FSA ID - Username and password that you will need if you plan to sign your FAFSA form electronically. Your FSA ID also can be used to sign loan contracts and to access certain information online.
Grant - Financial aid, often based on financial need, that does not need to be repaid (unless, for example, you withdraw from school and owe a refund).
Independent Student - An independent student is one of the following: at least 24 years old, married, a graduate or professional student, a veteran, a member of the armed forces, an orphan, a ward of the court, or someone with legal dependents other than a spouse, an emancipated minor or someone who is homeless or at risk of becoming homeless. If you’re an independent student, you will report your own information (and, if you’re married, your spouse’s).
IRS Data Retrieval Tool (IRS DRT) - The IRS DRT provides tax data that automatically fills in information for part of the FAFSA form, as well as for the income-driven repayment plan application for federal student loan borrowers. You can still manually enter your tax return information, but the IRS DRT is the fastest, most accurate way to input your tax return information into the FAFSA form.
Loan - Borrowed money that will need to be paid back. There are several types of loans you can receive, some that are Federal and some that are not. Federal loans are made by the U.S. Department of Education and are available by filling out the FAFSA. Private/Nonfederal loans can be made by a lender such as a bank, credit union, state agency, or school.
Merit-Based Aid - Based on a student's skill or ability. Example: A merit-based scholarship might be awarded based on a student's high grades.
Need-Based Aid - Based on a student's financial need. Example: A need-based grant might be awarded based on a student's low income.
Net Price - An estimate of the actual cost that a student and their family needs to pay in a given year to cover education expenses for the student to attend a particular school. Net price is determined by taking the institution's cost of attendance and subtracting any grants and scholarships for which the student may be eligible.

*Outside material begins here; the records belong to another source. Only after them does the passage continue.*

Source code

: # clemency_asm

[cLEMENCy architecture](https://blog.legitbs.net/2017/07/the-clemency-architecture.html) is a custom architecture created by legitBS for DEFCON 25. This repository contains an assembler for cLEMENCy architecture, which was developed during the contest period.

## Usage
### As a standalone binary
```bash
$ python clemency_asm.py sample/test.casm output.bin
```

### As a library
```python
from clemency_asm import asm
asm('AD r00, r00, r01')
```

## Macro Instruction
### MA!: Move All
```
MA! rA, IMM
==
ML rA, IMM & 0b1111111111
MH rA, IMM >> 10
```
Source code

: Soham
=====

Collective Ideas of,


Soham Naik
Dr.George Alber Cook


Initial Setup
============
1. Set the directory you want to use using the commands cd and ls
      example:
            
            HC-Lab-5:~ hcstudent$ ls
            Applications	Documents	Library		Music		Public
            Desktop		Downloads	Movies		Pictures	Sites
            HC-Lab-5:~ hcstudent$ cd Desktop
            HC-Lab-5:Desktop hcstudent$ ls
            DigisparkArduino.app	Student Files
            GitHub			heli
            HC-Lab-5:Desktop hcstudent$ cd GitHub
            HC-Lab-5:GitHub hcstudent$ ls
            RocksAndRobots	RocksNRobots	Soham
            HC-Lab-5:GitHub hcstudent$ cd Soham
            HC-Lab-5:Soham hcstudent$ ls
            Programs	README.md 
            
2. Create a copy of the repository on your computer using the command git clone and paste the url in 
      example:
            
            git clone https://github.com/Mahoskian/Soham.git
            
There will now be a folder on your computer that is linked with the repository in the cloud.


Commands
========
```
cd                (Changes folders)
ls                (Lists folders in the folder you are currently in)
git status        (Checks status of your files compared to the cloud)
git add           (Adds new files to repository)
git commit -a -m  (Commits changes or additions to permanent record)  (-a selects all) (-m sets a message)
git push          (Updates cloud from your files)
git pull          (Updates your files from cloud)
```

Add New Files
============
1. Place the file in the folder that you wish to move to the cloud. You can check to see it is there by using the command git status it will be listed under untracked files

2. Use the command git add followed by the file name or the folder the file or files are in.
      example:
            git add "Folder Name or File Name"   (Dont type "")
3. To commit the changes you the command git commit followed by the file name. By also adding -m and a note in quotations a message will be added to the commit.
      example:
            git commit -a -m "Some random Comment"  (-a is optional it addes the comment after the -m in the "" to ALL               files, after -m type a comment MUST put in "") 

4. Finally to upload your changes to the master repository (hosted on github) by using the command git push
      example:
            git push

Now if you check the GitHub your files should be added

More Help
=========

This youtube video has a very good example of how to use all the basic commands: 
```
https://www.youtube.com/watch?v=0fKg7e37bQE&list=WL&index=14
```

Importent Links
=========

Satisfactory Academic Progress - A school’s standards for satisfactory academic progress toward a degree or certificate offered by that institution. Check with your school to find out its standards.
Scholarship - Money awarded to students based on academic or other achievements to help pay for education expenses. Scholarships generally do not have to be repaid.
Student Aid Report (SAR) - This is the number that’s used to determine your eligibility for federal student financial aid. This number results from the financial information you provide in your FAFSA form, the application for federal student aid. Your EFC is reported to you on your Student Aid Report (SAR).
Verification - The process your school uses to confirm that the data reported on your FAFSA form is accurate. Your school has the authority to contact you for documentation that supports income and other information that you reported.
Work-Study - A federal student aid program that provides part-time employment while you are enrolled in school to help pay your education expenses.